%%
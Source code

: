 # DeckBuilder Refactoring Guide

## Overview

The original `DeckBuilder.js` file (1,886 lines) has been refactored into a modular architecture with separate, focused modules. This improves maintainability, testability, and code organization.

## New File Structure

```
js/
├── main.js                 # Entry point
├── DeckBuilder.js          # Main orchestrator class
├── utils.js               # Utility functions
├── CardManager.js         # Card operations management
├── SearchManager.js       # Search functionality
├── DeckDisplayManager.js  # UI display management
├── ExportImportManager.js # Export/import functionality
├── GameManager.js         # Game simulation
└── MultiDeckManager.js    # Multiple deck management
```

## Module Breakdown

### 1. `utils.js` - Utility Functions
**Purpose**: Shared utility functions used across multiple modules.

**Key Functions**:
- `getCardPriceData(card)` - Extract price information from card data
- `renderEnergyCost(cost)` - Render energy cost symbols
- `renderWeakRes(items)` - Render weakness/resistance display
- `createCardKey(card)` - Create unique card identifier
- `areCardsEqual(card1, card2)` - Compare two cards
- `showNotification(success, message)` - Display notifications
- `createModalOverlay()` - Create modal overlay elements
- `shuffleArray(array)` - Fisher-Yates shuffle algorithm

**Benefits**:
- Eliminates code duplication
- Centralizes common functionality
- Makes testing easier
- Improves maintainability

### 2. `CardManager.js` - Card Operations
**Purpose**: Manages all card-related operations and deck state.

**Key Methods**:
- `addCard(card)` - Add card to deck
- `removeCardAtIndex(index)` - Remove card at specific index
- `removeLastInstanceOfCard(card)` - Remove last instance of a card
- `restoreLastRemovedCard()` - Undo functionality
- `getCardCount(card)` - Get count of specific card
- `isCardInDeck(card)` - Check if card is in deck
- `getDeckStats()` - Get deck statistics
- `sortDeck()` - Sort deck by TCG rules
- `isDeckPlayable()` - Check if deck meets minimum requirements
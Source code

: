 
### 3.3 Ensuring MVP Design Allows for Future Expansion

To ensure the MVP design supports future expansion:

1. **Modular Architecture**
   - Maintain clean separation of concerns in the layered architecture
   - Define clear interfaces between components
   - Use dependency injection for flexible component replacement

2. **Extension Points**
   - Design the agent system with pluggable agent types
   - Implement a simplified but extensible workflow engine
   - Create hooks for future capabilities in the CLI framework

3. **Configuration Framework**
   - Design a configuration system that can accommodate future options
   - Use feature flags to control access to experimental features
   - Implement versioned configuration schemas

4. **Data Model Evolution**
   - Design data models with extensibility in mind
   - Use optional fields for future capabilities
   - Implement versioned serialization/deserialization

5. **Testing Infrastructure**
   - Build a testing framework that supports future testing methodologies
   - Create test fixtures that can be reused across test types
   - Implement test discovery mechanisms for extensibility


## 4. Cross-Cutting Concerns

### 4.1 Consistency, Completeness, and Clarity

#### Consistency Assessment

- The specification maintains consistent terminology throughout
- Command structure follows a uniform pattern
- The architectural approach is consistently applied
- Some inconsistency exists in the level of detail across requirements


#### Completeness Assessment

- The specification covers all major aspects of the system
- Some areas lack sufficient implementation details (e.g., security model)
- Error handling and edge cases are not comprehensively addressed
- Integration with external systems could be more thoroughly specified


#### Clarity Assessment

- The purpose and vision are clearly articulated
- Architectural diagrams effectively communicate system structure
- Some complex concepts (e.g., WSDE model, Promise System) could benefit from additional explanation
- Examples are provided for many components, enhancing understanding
%%
• ABOUT THIS EXERCISE
Check each line above for the word "that", and copy the lines where it appears.

• WRITTEN RESPONSE
   - Design a configuration system that can accommodate future options
   - Build a testing framework that supports future testing methodologies
   - Create test fixtures that can be reused across test types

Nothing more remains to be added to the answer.